Orbi has only been around for a few years and seems to be a kind of GoPro for professional sports, currently specializing in American football. This looks like a rare example of 5G potentially justifying its existence as it’s only now that we’re able to wirelessly stream enough bandwidth over distance, which is where IoT specialist Telit comes in.

Specifically we’re talking about 5G data cards, which are mini circuit boards containing, among other things, a Qualcomm 5G modem and antenna module. The partnership with Orbi allows the cameras embedded in the players’ helmets to stream a live 360-degree player’s eye view of the on-field mayhem. This represents a significant new perspective on professional sports, one which people may be prepared to pay a premium for.
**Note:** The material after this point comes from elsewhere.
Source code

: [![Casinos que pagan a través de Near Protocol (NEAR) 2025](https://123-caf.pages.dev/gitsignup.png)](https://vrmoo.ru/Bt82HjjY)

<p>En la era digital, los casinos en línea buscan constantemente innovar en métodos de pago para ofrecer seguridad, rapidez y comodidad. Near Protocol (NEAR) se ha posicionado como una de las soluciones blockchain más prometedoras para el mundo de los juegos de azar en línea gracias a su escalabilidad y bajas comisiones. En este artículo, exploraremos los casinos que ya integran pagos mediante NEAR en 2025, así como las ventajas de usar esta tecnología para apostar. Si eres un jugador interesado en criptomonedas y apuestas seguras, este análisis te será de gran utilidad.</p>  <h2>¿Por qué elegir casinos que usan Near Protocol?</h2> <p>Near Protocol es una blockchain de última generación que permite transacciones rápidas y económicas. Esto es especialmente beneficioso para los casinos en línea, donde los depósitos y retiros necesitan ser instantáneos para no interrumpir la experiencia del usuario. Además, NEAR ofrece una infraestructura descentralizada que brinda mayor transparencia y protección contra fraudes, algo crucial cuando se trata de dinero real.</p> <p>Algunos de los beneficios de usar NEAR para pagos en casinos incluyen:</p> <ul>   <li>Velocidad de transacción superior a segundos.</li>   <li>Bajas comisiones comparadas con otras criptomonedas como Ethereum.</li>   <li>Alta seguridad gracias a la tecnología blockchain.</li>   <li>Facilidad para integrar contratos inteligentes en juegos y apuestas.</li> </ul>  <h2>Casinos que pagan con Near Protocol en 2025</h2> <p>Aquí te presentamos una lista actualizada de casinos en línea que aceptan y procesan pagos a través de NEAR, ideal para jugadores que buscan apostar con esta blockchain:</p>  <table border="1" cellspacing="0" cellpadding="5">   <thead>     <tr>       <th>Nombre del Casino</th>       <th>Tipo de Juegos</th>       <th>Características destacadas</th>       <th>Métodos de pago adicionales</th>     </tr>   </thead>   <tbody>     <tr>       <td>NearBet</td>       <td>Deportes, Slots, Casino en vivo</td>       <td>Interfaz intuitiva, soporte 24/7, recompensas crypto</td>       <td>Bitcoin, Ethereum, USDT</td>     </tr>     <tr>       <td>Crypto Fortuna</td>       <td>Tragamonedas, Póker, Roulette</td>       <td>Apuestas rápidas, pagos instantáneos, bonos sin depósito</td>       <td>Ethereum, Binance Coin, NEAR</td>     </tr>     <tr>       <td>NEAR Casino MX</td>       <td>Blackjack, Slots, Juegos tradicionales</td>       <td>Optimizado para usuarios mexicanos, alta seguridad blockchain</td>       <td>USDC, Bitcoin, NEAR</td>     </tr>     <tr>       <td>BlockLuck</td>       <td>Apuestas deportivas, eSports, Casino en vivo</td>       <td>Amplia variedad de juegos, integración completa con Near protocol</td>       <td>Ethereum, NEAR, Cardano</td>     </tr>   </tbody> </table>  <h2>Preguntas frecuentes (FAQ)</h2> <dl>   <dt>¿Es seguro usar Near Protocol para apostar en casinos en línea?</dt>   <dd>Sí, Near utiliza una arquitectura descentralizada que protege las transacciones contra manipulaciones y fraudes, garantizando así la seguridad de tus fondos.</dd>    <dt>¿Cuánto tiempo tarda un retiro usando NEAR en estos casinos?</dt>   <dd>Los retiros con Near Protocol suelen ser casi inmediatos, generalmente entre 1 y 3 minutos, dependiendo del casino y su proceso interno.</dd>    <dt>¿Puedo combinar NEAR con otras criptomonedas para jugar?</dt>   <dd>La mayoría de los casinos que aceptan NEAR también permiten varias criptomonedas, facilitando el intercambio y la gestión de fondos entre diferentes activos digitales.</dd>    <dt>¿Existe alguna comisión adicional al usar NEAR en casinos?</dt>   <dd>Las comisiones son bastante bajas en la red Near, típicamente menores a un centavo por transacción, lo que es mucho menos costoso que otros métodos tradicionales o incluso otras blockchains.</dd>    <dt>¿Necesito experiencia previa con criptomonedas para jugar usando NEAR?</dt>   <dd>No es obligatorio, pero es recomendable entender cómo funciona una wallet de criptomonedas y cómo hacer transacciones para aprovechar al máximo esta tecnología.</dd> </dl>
“Imagine being able to experience Super Bowl LIV from a players’ point of view – live in 8K video at 60 fps – on TV or a VR headset,” said Iskander Rakhman, CEO of Orbi. “The Orbi 5G helmet is the only commercially available headset that enables those kinds of revolutionary fan experiences. When we needed to select a 5G solution, our design house partner recommended Telit, which had exactly the data card we needed – and before any other vendor we considered.”

“Orbi is a prime example of how innovators and disruptors turn to Telit when they need the latest mobile technologies to make their vision reality,” said Dennis Kelly, SVP Sales Americas at Telit. “With the Telit FN980 series inside, the Orbi 5G helmet can take advantage of the newly ratified 3GPP Rel. 15 standard and the rapidly growing number of football stadiums with 5G networks.”

“We’re excited to collaborate with Telit and ORBI to unlock this new and exciting 5G application powered by the Snapdragon X55 5G Modem-RF System,” said Gautam Sheoran, Senior Director of Product Management at Qualcomm. “The ORBI 5G Helmet, is an innovative example of how 5G is addressing bandwidth intensive applications like professional video broadcasting that require the unprecedented speeds of 5G mmWave.”

This might be a fairly niche use-case right now, but it could be big and at least provides a timely real-world example of the kind of product innovation 5G can enable. It’s easy to see how multiple wirelessly connected cameras could significantly enhance both the remote and in-stadium viewing experience and we look forward to seeing the footage produced.